Today’s breakwater during a winter storm

In 1883 R.P. Rithet extended the Outer Wharves with his Rithet Piers. His pioneering vision brought the world’s shipping to Victoria for the first time in her history. To take advantage of the 1914 opening of the Panama Canal’s promise of a massive increase in increase in Pacific maritime trade plans were laid for two breakwaters and a massive wharf to replace the piers.

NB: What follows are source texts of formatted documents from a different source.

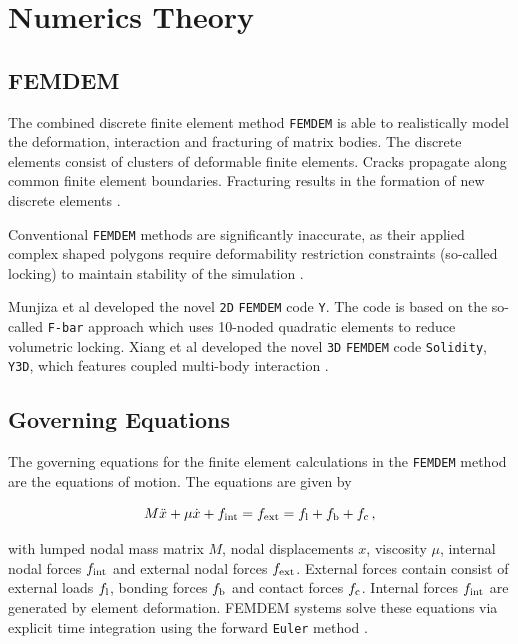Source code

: \documentclass[12pt,twoside]{article}
\theoremstyle{break}
\begin{document}
\section{Numerics Theory}

\subsection{FEMDEM}
The combined discrete finite element method \texttt{FEMDEM} \cite{Wan18, Mun95, Mun99, Mun04, Mun12, Mun13, Guo16, Gao14, Xu14, Che18} is able to realistically model the deformation, interaction and fracturing of matrix bodies. The discrete elements consist of clusters of deformable finite elements. Cracks propagate along common finite element boundaries. Fracturing results in the formation of new discrete elements \cite{Mun13}. 

\bigbreak
Conventional \texttt{FEMDEM} methods are significantly inaccurate, as their applied complex shaped polygons require deformability restriction constraints (so-called locking) to maintain stability of the simulation \cite{Lat15}. 

\bigbreak
Munjiza et al \cite{Mun13} developed the novel \texttt{2D} \texttt{FEMDEM} code \texttt{Y}. The code is based on the so-called \texttt{F-bar} approach which uses 10-noded quadratic elements to reduce volumetric locking. Xiang et al \cite{Xia09} developed the novel \texttt{3D} \texttt{FEMDEM} code \texttt{Solidity}, \texttt{Y3D}, which features coupled multi-body interaction \cite{Lat15}.

\subsection{Governing Equations}
The governing equations for the finite element calculations in the \texttt{FEMDEM} method are the equations of motion. The equations are given by

\begin{equation}
    M\ddot{x}+\mu\dot{x}+f_{\rm{int}}=f_{\rm{ext}}=f_{\rm{l}}+f_{\rm{b}}+f_{\rm{c}}\,,
\end{equation}

with lumped nodal mass matrix $M$, nodal displacements $x$, viscosity $\mu$, internal nodal forces $f_{\rm{int}}$ and external nodal forces $f_{\rm{ext}}$. External forces contain consist of external loads $f_{\rm{l}}$, bonding forces $f_{\rm{b}}$ and contact forces $f_{\rm{c}}$. Internal forces $f_{\rm{int}}$ are generated by element deformation. FEMDEM systems solve these equations via explicit time integration using the forward \texttt{Euler} method \cite{Lei16}.
\end{document}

A 1914-1915 appropriation of $1,100,000 provided the initial funding for the construction of the breakwater and two wharves at Ogden Point. The British firm of Sir John Jackson was awarded the contract to build the breakwaters. They were to reach out from both Ogden and Macauley Points to protect the soon to be constructed wharves from the winter gales that lashed Victoria’s southern shoreline.

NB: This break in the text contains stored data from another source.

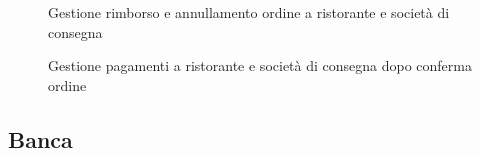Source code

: \documentclass[11pt]{article} %
\begin{document}
\clearpage

\begin{figure}[H]
\centering
{}
\caption{Gestione rimborso e annullamento ordine a ristorante e società di consegna}
\end{figure}

\begin{figure}[H]
\caption{Gestione pagamenti a ristorante e società di consegna dopo conferma ordine}
\end{figure}

\subsection{Banca}
\end{document}
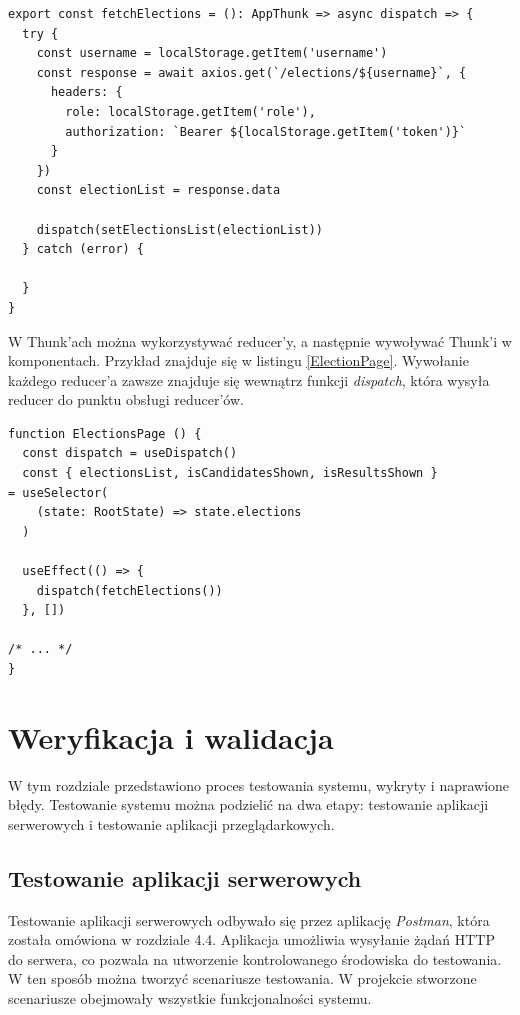\documentclass[a4paper,12pt]{book}
\begin{document}
\begin{lstlisting}[style=ES6, caption={Thunk \textit{fetchElection}.}, label={fetch}]
export const fetchElections = (): AppThunk => async dispatch => {
  try {
    const username = localStorage.getItem('username')
    const response = await axios.get(`/elections/${username}`, {
      headers: {
        role: localStorage.getItem('role'),
        authorization: `Bearer ${localStorage.getItem('token')}`
      }
    })
    const electionList = response.data

    dispatch(setElectionsList(electionList))
  } catch (error) {

  }
}
\end{lstlisting}

 W Thunk'ach można wykorzystywać reducer'y, a następnie wywoływać Thunk'i w komponentach. Przykład znajduje się w listingu \ref{ElectionPage}. Wywołanie każdego reducer'a zawsze znajduje się wewnątrz funkcji \textit{dispatch}, która wysyła reducer do punktu obsługi reducer'ów.

\begin{lstlisting}[style=ES6, caption={Wykorzystanie Thunk'a, w komponencie \textit{ElectionsPage}.}, label={ElectionPage}]
function ElectionsPage () {
  const dispatch = useDispatch()
  const { electionsList, isCandidatesShown, isResultsShown } 
= useSelector(
    (state: RootState) => state.elections
  )

  useEffect(() => {
    dispatch(fetchElections())
  }, [])

/* ... */
}
\end{lstlisting}

\chapter{Weryfikacja i walidacja}

W tym rozdziale przedstawiono proces testowania systemu, wykryty i naprawione błędy. Testowanie systemu można podzielić na dwa etapy: testowanie aplikacji serwerowych i testowanie aplikacji przeglądarkowych. 

\section{Testowanie aplikacji serwerowych}

Testowanie aplikacji serwerowych odbywało się przez aplikację \textit{Postman}, która została omówiona w rozdziale 4.4. Aplikacja umożliwia wysyłanie żądań HTTP do serwera, co pozwala na utworzenie kontrolowanego środowiska do testowania. W ten sposób można tworzyć scenariusze testowania. W projekcie stworzone scenariusze obejmowały wszystkie funkcjonalności systemu.
\end{document}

The Ogden Point Breakwater was the first to be constructed. It is a 762-metre (2,500-foot) long granite and concrete wall. Over one million cubic yards of locally-quarried rock was dropped into deep water (up to 27 m [90 ft.]) to support the breakwater’s main structure of more than 10,000 granite blocks. Each block, quarried on nearby Hardy Island, weighing up to 15 tons was stacked in a nine course pyramid. Attesting to the sound engineering and meticulous construction, the breakwater has not required any major upgrades since it was built, and only 136 blocks have ever required repositioning over the intervening years. The Ogden Point Breakwater was completed on schedule in 1916, a notable accomplishment considering the demands World War I places on resources of all kinds. Upon its completion it was determined the Macauley Point breakwater was superfluous so was not built.

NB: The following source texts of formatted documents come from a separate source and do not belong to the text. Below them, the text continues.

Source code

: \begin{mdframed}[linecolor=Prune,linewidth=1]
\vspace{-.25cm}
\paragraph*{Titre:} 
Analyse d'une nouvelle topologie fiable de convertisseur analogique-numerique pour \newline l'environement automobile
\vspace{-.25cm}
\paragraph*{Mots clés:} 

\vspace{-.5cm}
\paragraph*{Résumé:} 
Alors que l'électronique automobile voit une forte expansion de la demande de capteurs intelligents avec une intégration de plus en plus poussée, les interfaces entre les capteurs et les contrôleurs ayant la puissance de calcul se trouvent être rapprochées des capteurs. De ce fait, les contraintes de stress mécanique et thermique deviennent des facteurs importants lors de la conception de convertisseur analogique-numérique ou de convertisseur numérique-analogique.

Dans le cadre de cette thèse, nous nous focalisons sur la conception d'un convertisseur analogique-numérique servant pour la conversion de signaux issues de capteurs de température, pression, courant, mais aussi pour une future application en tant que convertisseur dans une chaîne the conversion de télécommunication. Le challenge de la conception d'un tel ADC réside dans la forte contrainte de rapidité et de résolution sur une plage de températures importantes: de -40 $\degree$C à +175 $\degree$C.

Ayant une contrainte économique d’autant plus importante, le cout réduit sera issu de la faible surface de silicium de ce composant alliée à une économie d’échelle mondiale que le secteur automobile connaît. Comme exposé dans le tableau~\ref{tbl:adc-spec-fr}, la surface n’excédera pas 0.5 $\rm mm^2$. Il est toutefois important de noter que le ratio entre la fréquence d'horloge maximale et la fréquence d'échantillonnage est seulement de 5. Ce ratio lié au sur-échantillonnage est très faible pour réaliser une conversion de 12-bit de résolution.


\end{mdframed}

In 1917 outboard end was marked by an occulting white acetylene lamp forty feet above high water atop the concrete tower that stands there today. An electrically operated fog alarm was installed on the breakwater in 1919. In 1926 a cable was laid to power the electric beacon that replaced the acetylene lamp.

In 2001 the breakwater and its protected docks were named a National Historic Civil Engineering Site.

The breakwater has always been popular with pedestrians not suffering from vertigo. In 2013 the Greater Victoria Harbour Authority installed handrails has opened the popular walk to many more Victorians and visitors to the city.

The Unity Wall

For thousands of years the abundance of the harbour’s protected shores nurtured the South Salish Esquimalt and Songhees Nations.

To acknowledge their rich traditions and long history, the Greater Victoria Harbour Authority sponsored Na’Tsa’Maht – The Unity Wall Mural. The mural, Canada’s largest, transformed the breakwater into an eloquent expression of the bridge between cultures.